A Letter of Clarification to Dr. Jeff Kaplan, in response to 2/28/09 article in the Daily Press.

May I once again point out that the scriptures do not unearth the Lord’s goodness in the way your article describes. The first sentence of the seventh paragraph states, “This Psalm is not for everyone”. This statement is guilty of being a spiritually racist remark that is out of sync with the Bible as a whole. Every book of the Bible is for everyone to digest if they so chose.

Personally, every possible perspective has value, we want to hear and evaluate all voices. Collectively we all are then able to explore for meaning and understanding in this risky business of life. Despite all of our progressive mandates, life just remains full of risk. The challenges change but the risks remain. ( my coinage ) As a culture we no longer have to be afraid of the Black Plague but we kill millions of innocents by medically correct abortive procedures. Sorry kid but your not needed here on earth. What is the difference?

David’s life was full of risk, you know the unfolding history. Psalm 23 is David’s declaration of faith, of trust in the Lord to be his guide through the risky circumstances of life. It was an every day decision to trust that vertical relationship more than any other way of dealing with the stress of life. We all have utilized on occasion those other human stress reducers to no or temporary avail.

Please let me mention just one. There is the progressive mandate to build a nest with other fearful personages. We adopt boundaries of safety within which life is less risky.
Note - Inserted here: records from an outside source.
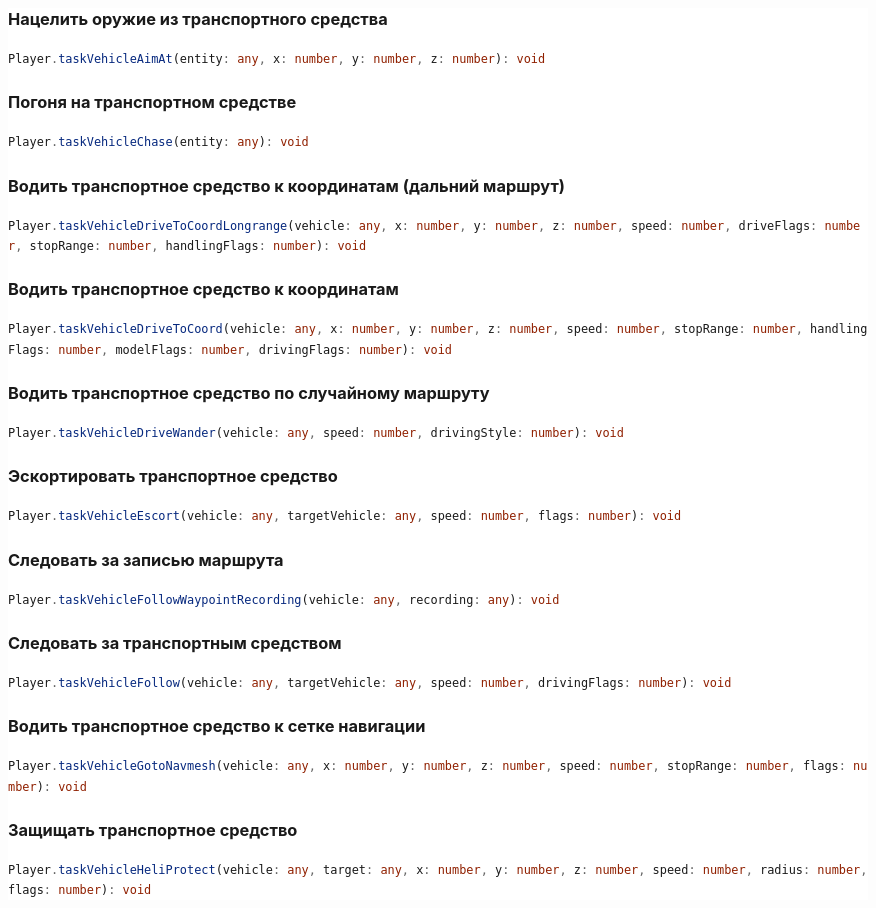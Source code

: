 ### Нацелить оружие из транспортного средства
```typescript
Player.taskVehicleAimAt(entity: any, x: number, y: number, z: number): void
```

### Погоня на транспортном средстве
```typescript
Player.taskVehicleChase(entity: any): void
```

### Водить транспортное средство к координатам (дальний маршрут)
```typescript
Player.taskVehicleDriveToCoordLongrange(vehicle: any, x: number, y: number, z: number, speed: number, driveFlags: number, stopRange: number, handlingFlags: number): void
```

### Водить транспортное средство к координатам
```typescript
Player.taskVehicleDriveToCoord(vehicle: any, x: number, y: number, z: number, speed: number, stopRange: number, handlingFlags: number, modelFlags: number, drivingFlags: number): void
```

### Водить транспортное средство по случайному маршруту
```typescript
Player.taskVehicleDriveWander(vehicle: any, speed: number, drivingStyle: number): void
```

### Эскортировать транспортное средство
```typescript
Player.taskVehicleEscort(vehicle: any, targetVehicle: any, speed: number, flags: number): void
```

### Следовать за записью маршрута
```typescript
Player.taskVehicleFollowWaypointRecording(vehicle: any, recording: any): void
```

### Следовать за транспортным средством
```typescript
Player.taskVehicleFollow(vehicle: any, targetVehicle: any, speed: number, drivingFlags: number): void
```

### Водить транспортное средство к сетке навигации
```typescript
Player.taskVehicleGotoNavmesh(vehicle: any, x: number, y: number, z: number, speed: number, stopRange: number, flags: number): void
```

### Защищать транспортное средство
```typescript
Player.taskVehicleHeliProtect(vehicle: any, target: any, x: number, y: number, z: number, speed: number, radius: number, flags: number): void
```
We compromise our own identityby an overriding identification with a particular group. However, the chicken wire is both a barrier to keep risk out and a prison for the hens or the sheep or the church. The Shepherd then is more of a prison guard and God a protector from risk. Nest building is not God’s way.

Possibly that is why Jesus directed His disciples ( the shepherd ) to leave the protection of the sheep fold to search after the one lone, lost, and at risk personage. How do we get our head and our heart around that kind of shepherd? Surely,Jesus was declaring that the sheepfold understanding of God’s protection was and still is faulty.

The sheep fold of that time was the self protective and exclusionary Jewish religion circa OO. For the protection of the faithful community,the at risk Jew with low performance credentials, the sinner, is expendable for the greater good. Jesus by His teaching, by His focus, by His actions and by His declared mission, blew this understanding of God’s goodness out of the water.

The door to God’s goodness is open to everyone because the church is the ongoing visable representative of God on earth. In the church, we should more resemble the shepard. Personally that directive is unpleasant and mostly impossible. It is, however, scripturally unavoidable. Let’s go back to David as a case in point.

David was chosen by God to be King of Israel and after that declaration by the prophet Samuel, the risk factors in his life multiplied. In this time of risk, we must not trust in the fold, the Church, trust first in the Vertical Guide who will guide each of us through the risk to his expanded will. Trust only in the God who will walk beside us. Let us rejoice as we confront risk.

G. Goslaw
Victorville, Ca.
(This slighty revised letter has been ignored.)